Kadınlar… Sevdiklerimiz, en büyük destekçilerimiz. Daha 15 yaşında zırıl zırıl ağladığımız ilk aşklarımız. Altımızı değiştiren anneler. Düştüğümüzde popomuza bir şaplak atanlar fakat yine de elimizden tutup kaldıranlar. Sırtımızdaki en büyük destek elleri.
Ama bazen Nazım’ın dizelerinde öküzümüzden sonra gelen sofralarımıza. Ahmed Arif’in dizlerinde ‘‘Etme Gel’’ dediklerimiz. İş hayatında tacize kimi zaman boyun eğen, kimi zaman can korkusundan sesini çıkartamayan, üç kuruş para için ezilenler onlar.
2012 yapım yönetmenliğini Gülten Taranç, senaristliğini Meryem Şahin’in üstlendiği CONSENSUS adlı bu kısa filmde, aslında bunlara çok iyi bir şekilde değinilmiş.

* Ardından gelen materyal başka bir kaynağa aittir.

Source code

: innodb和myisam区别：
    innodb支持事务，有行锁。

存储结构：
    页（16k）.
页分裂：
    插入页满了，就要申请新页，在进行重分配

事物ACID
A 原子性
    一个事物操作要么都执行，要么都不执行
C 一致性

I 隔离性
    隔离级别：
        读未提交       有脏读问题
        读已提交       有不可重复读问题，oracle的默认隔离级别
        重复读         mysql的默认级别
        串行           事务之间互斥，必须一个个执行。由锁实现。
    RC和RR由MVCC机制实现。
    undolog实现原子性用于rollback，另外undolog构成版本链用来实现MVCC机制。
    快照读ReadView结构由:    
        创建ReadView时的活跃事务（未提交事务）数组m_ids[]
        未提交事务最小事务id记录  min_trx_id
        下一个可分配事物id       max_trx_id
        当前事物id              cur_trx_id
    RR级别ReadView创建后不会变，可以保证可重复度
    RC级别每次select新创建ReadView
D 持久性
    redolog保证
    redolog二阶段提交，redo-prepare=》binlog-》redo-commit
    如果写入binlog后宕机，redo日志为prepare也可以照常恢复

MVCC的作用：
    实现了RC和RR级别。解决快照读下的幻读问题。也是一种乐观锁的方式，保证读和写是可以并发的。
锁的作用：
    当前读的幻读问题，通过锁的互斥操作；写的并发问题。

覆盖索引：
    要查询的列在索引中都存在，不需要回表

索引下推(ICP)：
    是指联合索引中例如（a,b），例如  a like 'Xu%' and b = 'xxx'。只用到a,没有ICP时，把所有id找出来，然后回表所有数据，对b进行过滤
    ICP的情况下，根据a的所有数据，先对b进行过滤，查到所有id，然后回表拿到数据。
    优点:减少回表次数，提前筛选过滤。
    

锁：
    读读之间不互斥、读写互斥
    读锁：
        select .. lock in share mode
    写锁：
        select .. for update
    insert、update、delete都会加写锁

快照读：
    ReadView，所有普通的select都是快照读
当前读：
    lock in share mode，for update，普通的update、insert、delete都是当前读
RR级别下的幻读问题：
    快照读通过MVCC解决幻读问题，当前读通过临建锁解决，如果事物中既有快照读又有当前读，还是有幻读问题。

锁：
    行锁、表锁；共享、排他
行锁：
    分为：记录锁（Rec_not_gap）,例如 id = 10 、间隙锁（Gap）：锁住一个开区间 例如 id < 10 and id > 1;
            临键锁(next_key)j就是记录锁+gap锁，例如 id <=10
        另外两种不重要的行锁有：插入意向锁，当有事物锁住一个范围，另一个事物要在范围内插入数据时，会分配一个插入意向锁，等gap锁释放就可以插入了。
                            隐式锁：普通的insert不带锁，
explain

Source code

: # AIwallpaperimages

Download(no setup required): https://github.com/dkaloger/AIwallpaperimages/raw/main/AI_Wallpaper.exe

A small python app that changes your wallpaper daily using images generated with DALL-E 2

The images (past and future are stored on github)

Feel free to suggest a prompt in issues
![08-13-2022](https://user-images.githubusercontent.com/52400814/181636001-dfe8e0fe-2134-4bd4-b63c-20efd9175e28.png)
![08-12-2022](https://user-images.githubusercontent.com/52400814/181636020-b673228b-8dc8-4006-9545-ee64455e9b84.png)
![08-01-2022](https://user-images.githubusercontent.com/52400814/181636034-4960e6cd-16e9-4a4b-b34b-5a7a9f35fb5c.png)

Sindirilmiş bir kadın ve onun yönetiminde çalışan diğer ezilenler. İsyan yok, çığlık yok. Çünkü güç dediğin olguyu eline almış çoktan, ahlakını kaybetmiş olan. Mutsuzluk dedikleri şeyi artık en içine yerleştirmiş bu kadınlar ekmek parası kazanmak için. Bunca zulmün arasında kalmış ve devam etmişler yine de çileye. Filmde onların çektiği sıkıntıları en ince nüanslarda yakalamış senarist. Utanmayı, yaşanmamışlığı, merakı… Yedikleri dayağı, vuramadıkları masayı, kıramadıkları bardağı, silinmeyen izleri; hatta asla silinmeyecek olan izleri.
Filmin sonuna doğru ise gereken isyanı. “İlla bombanın patlaması mı gerek sizler için” demiş. “İlla tacizler; tecavüzü mü bulmalı” demiş belki de. Film o kadar sıradan ki aslında. Hepimizin ne yazık ki bildiği gerçekler bunlar. Filmi izleyelim. Ama sizler onlar gibi isyan etmek için bir gün daha beklemeyin.
İsyan sizlerin, destek bizlerin olsun. Kol kırılsın, yenin içinde kalmasın.